Nauert is expected to be quizzed on her qualifications to be America's top diplomat to the UN by Senate Democrats and could face a contentious confirmation hearing. She needs only a simple majority vote to be elevated to the new role.
Nauert is an unorthodox choice, given her little experience in government or foreign policy before she took up the role at the state department.
She was made the state department spokeswoman in April 2017, her first government position. This year, after former Secretary of State Rex Tillerson was fired, she was named the acting undersecretary for public diplomacy and public affairs.
Prior to that, Nauert, worked for Fox News from 1998 to 2005 and after two years, during which she worked for the ABC, returned to Fox in 2007.
She eventually became an anchor on "Fox & Friends", the president's favourite show.
Nauert brings relatively little experience in foreign policy to the post, having been a television personality. Past ambassadors to the United Nations have either been diplomats and international scholars or prominent politicians such as senators, House members, a Supreme Court justice or, in Haley's case, a governor, US media noted.
Nauert is the latest Fox News personality to be recruited or elevated by Trump, who watches the network several hours a day.
He named John Bolton, a former United Nations ambassador who was a Fox contributor, as his national security adviser and Bill Shine, a former Fox co-president, as his deputy White House chief of staff in charge of communications. Mercedes Schlapp, a former Fox contributor, serves as White House director of strategic communications.

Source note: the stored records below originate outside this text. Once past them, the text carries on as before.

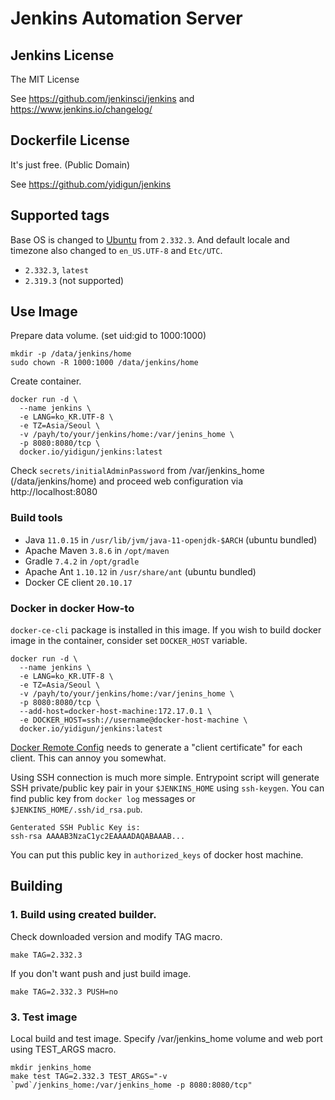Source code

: # Jenkins Automation Server

## Jenkins License

The MIT License

See https://github.com/jenkinsci/jenkins and https://www.jenkins.io/changelog/

## Dockerfile License

It's just free. (Public Domain)

See https://github.com/yidigun/jenkins

## Supported tags

Base OS is changed to [Ubuntu](https://hub.docker.com/_/ubuntu) from ```2.332.3```.
And default locale and timezone also changed to ```en_US.UTF-8``` and ```Etc/UTC```.

* ```2.332.3```, ```latest```
* ```2.319.3``` (not supported)

## Use Image

Prepare data volume. (set uid:gid to 1000:1000)

```shell
mkdir -p /data/jenkins/home
sudo chown -R 1000:1000 /data/jenkins/home
```

Create container.

```shell
docker run -d \
  --name jenkins \
  -e LANG=ko_KR.UTF-8 \
  -e TZ=Asia/Seoul \
  -v /payh/to/your/jenkins/home:/var/jenins_home \
  -p 8080:8080/tcp \
  docker.io/yidigun/jenkins:latest
```

Check ```secrets/initialAdminPassword``` from /var/jenkins_home (/data/jenkins/home)
and proceed web configuration via http://localhost:8080

### Build tools

* Java ```11.0.15``` in ```/usr/lib/jvm/java-11-openjdk-$ARCH``` (ubuntu bundled)
* Apache Maven ```3.8.6``` in ```/opt/maven```
* Gradle ```7.4.2``` in ```/opt/gradle```
* Apache Ant ```1.10.12``` in ```/usr/share/ant``` (ubuntu bundled)
* Docker CE client ```20.10.17```

### Docker in docker How-to

```docker-ce-cli``` package is installed in this image.
If you wish to build docker image in the container, consider set ```DOCKER_HOST``` variable.

```shell
docker run -d \
  --name jenkins \
  -e LANG=ko_KR.UTF-8 \
  -e TZ=Asia/Seoul \
  -v /payh/to/your/jenkins/home:/var/jenins_home \
  -p 8080:8080/tcp \
  --add-host=docker-host-machine:172.17.0.1 \
  -e DOCKER_HOST=ssh://username@docker-host-machine \
  docker.io/yidigun/jenkins:latest
```

[Docker Remote Config](https://docs.docker.com/engine/security/protect-access/)
needs to generate a "client certificate" for each client. This can annoy you somewhat.

Using SSH connection is much more simple.
Entrypoint script will generate SSH private/public key pair in your ```$JENKINS_HOME``` using ```ssh-keygen```.
You can find public key from ```docker log``` messages or ```$JENKINS_HOME/.ssh/id_rsa.pub```.

```
Genterated SSH Public Key is:
ssh-rsa AAAAB3NzaC1yc2EAAAADAQABAAAB...
```

You can put this public key in ```authorized_keys``` of docker host machine.

## Building

### 1. Build using created builder.

Check downloaded version and modify TAG macro.

```shell
make TAG=2.332.3
```

If you don't want push and just build image.

```shell
make TAG=2.332.3 PUSH=no
```

### 3. Test image

Local build and test image. Specify /var/jenkins_home volume and web port using TEST_ARGS macro.

```shell
mkdir jenkins_home
make test TAG=2.332.3 TEST_ARGS="-v `pwd`/jenkins_home:/var/jenkins_home -p 8080:8080/tcp"
```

A health insurance consultant with degrees from Mount Vernon College in Washington and Columbia University's journalism school, Nauert started in journalism in 1996 and joined Fox News two years later before moving to other outlets, including ABC News.
She returned to Fox in 2007 and eventually became an anchor on "Fox & Friends".
Her State Department biography notes her journalism experience covering "breaking news stories in the United States and abroad" and says that she was previously a member of the Council on Foreign Relations, a prominent think-tank.
Former deputy security council adviser Dina Powell and Trump's daughter Ivanka's names were initially floated as possible replacements.
Although some have speculated that Haley may challenge Trump in the 2020 presidential election, Haley has said that she will support the president.